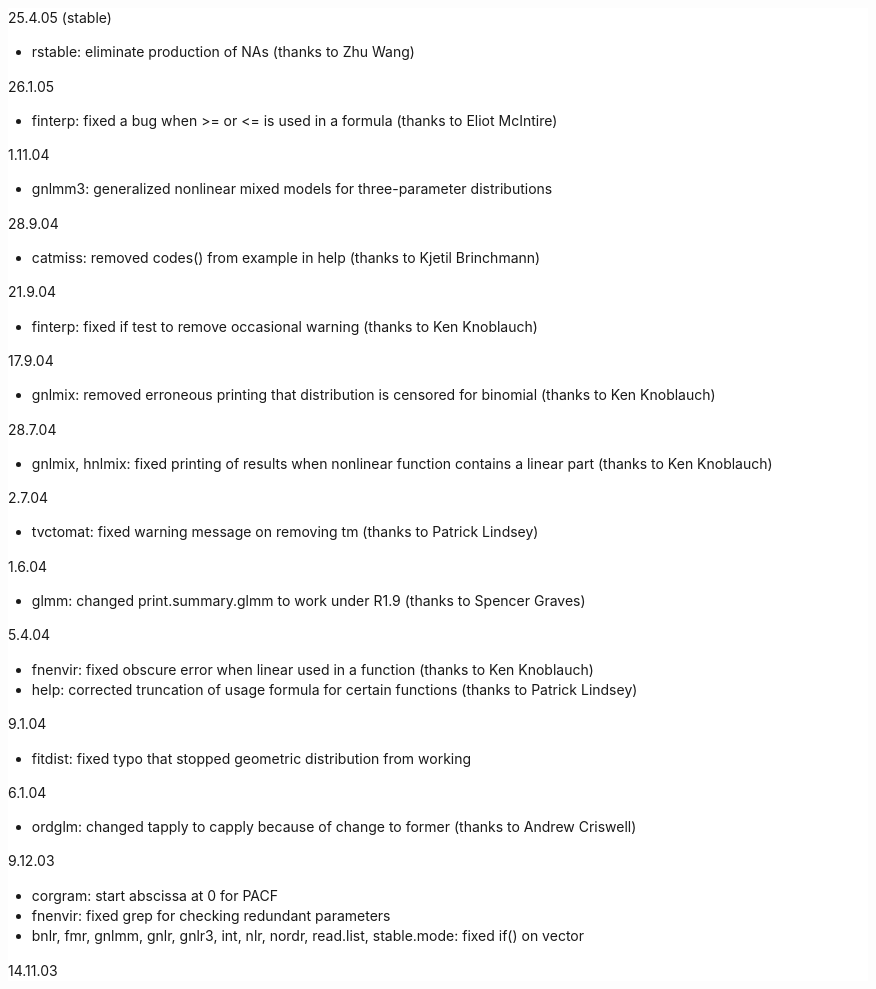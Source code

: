 25.4.05 (stable)

  * rstable: eliminate production of NAs (thanks to Zhu Wang)
  
26.1.05

  * finterp: fixed a bug when >= or <= is used in a formula (thanks to
	 Eliot McIntire)

1.11.04

  * gnlmm3: generalized nonlinear mixed models for three-parameter distributions

28.9.04

  * catmiss: removed codes() from example in help (thanks to Kjetil Brinchmann)

21.9.04

  * finterp: fixed if test to remove occasional warning (thanks to Ken Knoblauch)

17.9.04

  * gnlmix: removed erroneous printing that distribution is censored for
	binomial (thanks to Ken Knoblauch)

28.7.04

  * gnlmix, hnlmix: fixed printing of results when nonlinear function
	contains a linear part (thanks to Ken Knoblauch)

2.7.04

  * tvctomat: fixed warning message on removing tm (thanks to Patrick Lindsey)

1.6.04

  * glmm: changed print.summary.glmm to work under R1.9 (thanks to Spencer Graves)

5.4.04

  * fnenvir: fixed obscure error when linear used in a function (thanks to
	Ken Knoblauch)
  * help: corrected truncation of usage formula for certain functions
	(thanks to Patrick Lindsey)

9.1.04

  * fitdist: fixed typo that stopped geometric distribution from working

6.1.04

  * ordglm: changed tapply to capply because of change to former (thanks
	to Andrew Criswell)

9.12.03

  * corgram: start abscissa at 0 for PACF
  * fnenvir: fixed grep for checking redundant parameters
  * bnlr, fmr, gnlmm, gnlr, gnlr3, int, nlr, nordr, read.list, stable.mode:
	fixed if() on vector
	
14.11.03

* [Your assignment]: Within the entries, find each line holding the string "removed". Reply with how many there are, as a number alone.

* [Written answer]: 2